WHAT IS EXPECTED :: Every line below that holds "helpers" must be copied.

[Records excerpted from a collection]
►

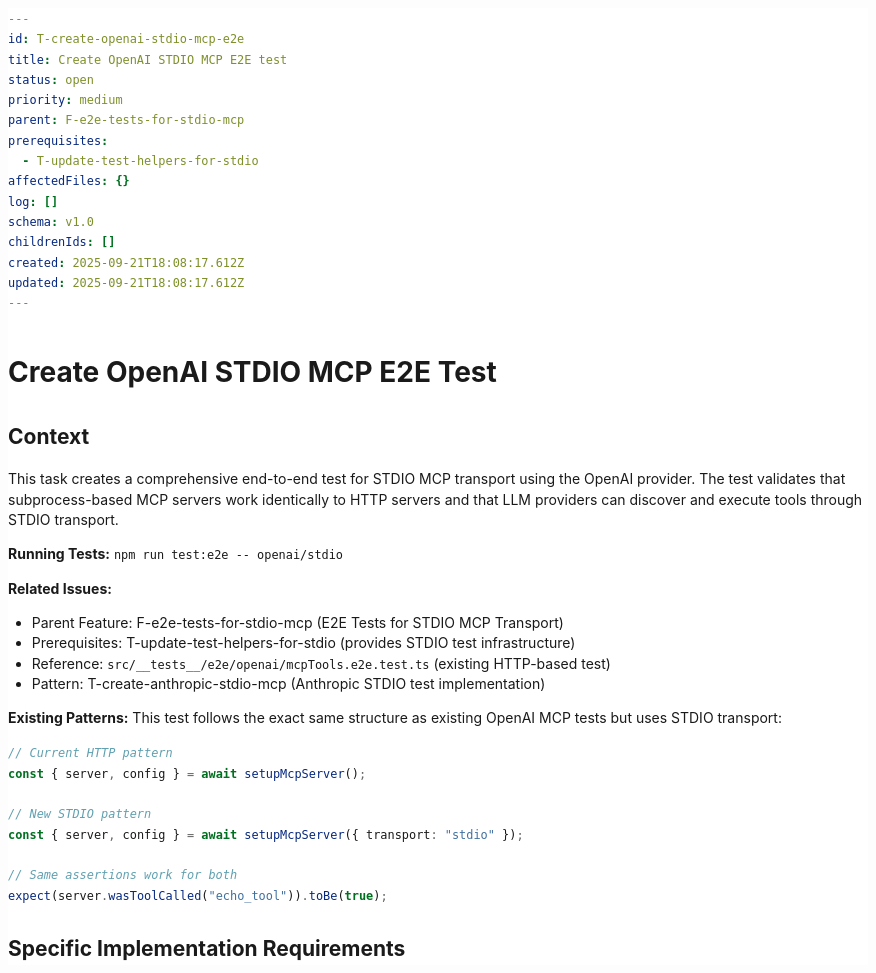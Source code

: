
 ```yaml
---
id: T-create-openai-stdio-mcp-e2e
title: Create OpenAI STDIO MCP E2E test
status: open
priority: medium
parent: F-e2e-tests-for-stdio-mcp
prerequisites:
  - T-update-test-helpers-for-stdio
affectedFiles: {}
log: []
schema: v1.0
childrenIds: []
created: 2025-09-21T18:08:17.612Z
updated: 2025-09-21T18:08:17.612Z
---
```


# Create OpenAI STDIO MCP E2E Test

## Context

This task creates a comprehensive end-to-end test for STDIO MCP transport using the OpenAI provider. The test validates that subprocess-based MCP servers work identically to HTTP servers and that LLM providers can discover and execute tools through STDIO transport.

**Running Tests:**
`npm run test:e2e -- openai/stdio`

**Related Issues:**

- Parent Feature: F-e2e-tests-for-stdio-mcp (E2E Tests for STDIO MCP Transport)
- Prerequisites: T-update-test-helpers-for-stdio (provides STDIO test infrastructure)
- Reference: `src/__tests__/e2e/openai/mcpTools.e2e.test.ts` (existing HTTP-based test)
- Pattern: T-create-anthropic-stdio-mcp (Anthropic STDIO test implementation)

**Existing Patterns:**
This test follows the exact same structure as existing OpenAI MCP tests but uses STDIO transport:

```typescript
// Current HTTP pattern
const { server, config } = await setupMcpServer();

// New STDIO pattern
const { server, config } = await setupMcpServer({ transport: "stdio" });

// Same assertions work for both
expect(server.wasToolCalled("echo_tool")).toBe(true);
```

## Specific Implementation Requirements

◄

TASK OUTPUT ::
  - T-update-test-helpers-for-stdio
- Prerequisites: T-update-test-helpers-for-stdio (provides STDIO test infrastructure)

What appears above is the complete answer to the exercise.